“Um dia, lá para o fim do futuro, alguém escreverá sobre mim um poema, e talvez só então eu comece a reinar no meu Reino.” (“Fernando Pessoa”)
Dos poetas lusos, um dos meus prediletos e mais notórios, com toda certeza é “Fernando Pessoa”. Este homem multifacetado, refém de sua mente inventiva, que nunca se contentou em ser “Pessoa” só no sobrenome, precisava ser várias pessoas dentro de um só “Pessoa”. E no decorrer da sua vida, assim o fez, foi vários poetas ao mesmo tempo, tendo sido “plural”.
“Fernando Pessoa” criou personalidades próprias para os vários poetas que habitavam o seu ser. Cada um possui sua biografia e traços diferentes de personalidade. Os poetas não são pseudônimos e sim heterônimos, isto é, indivíduos diferentes, cada qual com seu universo particular, representando o que angustiava ou encantava o seu autor, fazendo “Fernando Pessoa” torna-se “ortônimo” de suas criações, ao assumir outras personalidades como se fossem pessoas reais.
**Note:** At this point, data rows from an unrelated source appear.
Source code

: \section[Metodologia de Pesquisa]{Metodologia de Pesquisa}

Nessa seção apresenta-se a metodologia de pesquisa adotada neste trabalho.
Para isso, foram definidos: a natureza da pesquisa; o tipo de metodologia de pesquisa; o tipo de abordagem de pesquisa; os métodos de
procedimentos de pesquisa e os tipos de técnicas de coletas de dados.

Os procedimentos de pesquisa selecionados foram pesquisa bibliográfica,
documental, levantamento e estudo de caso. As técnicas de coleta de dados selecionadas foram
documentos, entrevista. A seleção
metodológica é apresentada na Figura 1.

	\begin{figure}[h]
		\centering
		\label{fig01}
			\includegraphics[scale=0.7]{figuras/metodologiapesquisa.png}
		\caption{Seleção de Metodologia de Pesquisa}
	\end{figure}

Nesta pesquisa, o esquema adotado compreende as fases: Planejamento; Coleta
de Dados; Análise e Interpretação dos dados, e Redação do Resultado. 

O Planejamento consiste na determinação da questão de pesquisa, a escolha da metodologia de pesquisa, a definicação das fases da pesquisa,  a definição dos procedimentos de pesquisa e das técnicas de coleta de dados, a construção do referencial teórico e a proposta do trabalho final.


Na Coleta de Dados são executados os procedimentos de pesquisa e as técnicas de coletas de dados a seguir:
“Fernando António Nogueira Pessoa”, que nasceu e faleceu em “Lisboa - Portugal”: (13 de junho de 1888 - 30 de novembro de 1935), mas, que viveu as sensações de cada um de nós que apreciamos sua arte, pois, acabamos sendo a extensão do poeta, mais “pessoas” de “Fernando Pessoa”, pois, somos 7,7 bilhões de “pessoas” espalhados por eeste Mundo pouco poético.
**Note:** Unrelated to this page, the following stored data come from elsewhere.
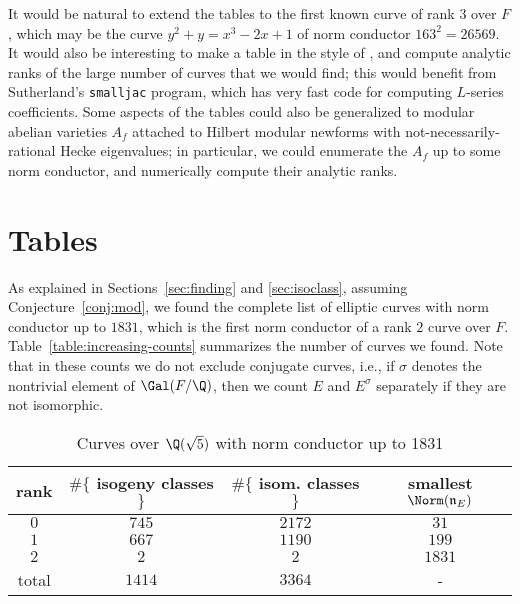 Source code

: \documentclass{amsart}
\newcommand{\n}{\mathfrak{n}}
\begin{document}
It would be natural to extend the tables to the first known curve of
rank $3$ over $F$, which may be the curve $y^2 + y = x^3 -2x + 1$ of
norm conductor $163^2=26569$.  It would also be interesting to make a
table in the style of \cite{stein-watkins:ants5}, and compute analytic
ranks of the large number of curves that we would find; this would
benefit from Sutherland's {\tt smalljac} program, which has very fast code
for computing $L$-series coefficients.  Some aspects of the tables
could also be generalized to modular abelian varieties $A_f$ attached
to Hilbert modular newforms with not-necessarily-rational Hecke
eigenvalues; in particular, we could enumerate the $A_f$ up to some
norm conductor, and numerically compute their analytic ranks.

\section{Tables}\label{sec:tables}

As explained in Sections~\ref{sec:finding} and \ref{sec:isoclass},
assuming Conjecture~\ref{conj:mod}, we found the complete list of
elliptic curves with norm conductor up to $1831$, which is the first
norm conductor of a rank $2$ curve over $F$.  Table~\ref{table:increasing-counts}
summarizes the number of curves we found.  Note that in these counts
we do not exclude conjugate curves, i.e., if $\sigma$ denotes the
nontrivial element of $\Gal(F/\Q)$, then we count $E$ and $E^{\sigma}$
separately if they are not isomorphic.  

\begin{center}
\begin{table}
\caption{Curves over $\Q(\sqrt{5})$ with norm conductor up to 1831\label{table:total-counts}}
\begin{tabular}{|c|c|c|c|}\hline
{\bf rank} & $\#\{${\bf{} isogeny classes }$\}$ &  $\#\{${\bf{} isom. classes }$\}$ &{\bf smallest $\Norm(\n_E)$} \\\hline
 $0$  & $745$  & $2172$ & $31$\\\hline
 $1$  & $667$  & $1190$ & $199$ \\\hline
 $2$  & $2$    & $2$    & $1831$ \\\hline
total & $1414$ & $3364$ & - \\\hline
\end{tabular}
\end{table}
\end{center}
\end{document}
“Alberto Caeiro” - Nascido na capital de “Portugal - Lisboa”, em: (16 de abril de 1889). Era órfão de pai e mãe. Só se instruiu até o primário e vivia no campo, sob a proteção de uma tia-avó. “Caeiro”, se tornou um poeta das searas, sempre em contato com a natureza, extraindo dela os valores ingênuos, com os quais alimentou sua alma. Para “Alberto Caeiro”, “tudo é como é”. O poeta propõe à objetividade em seus escritos, sem a mediação do pensamento comum, dos poetas citadinos. Escreveu os poemas: “O Guardador de Rebanhos e O Pastor Amoroso”, mostrando a forma simples e natural de sentir e dizer deste poeta. Muito pobre, foi tentar uma vida melhor em “Lisboa”, onde escreveu “Os Poemas Inconjuntos”. Morreu ainda muito jovem (26 anos), acometido pela tuberculose, em (1915).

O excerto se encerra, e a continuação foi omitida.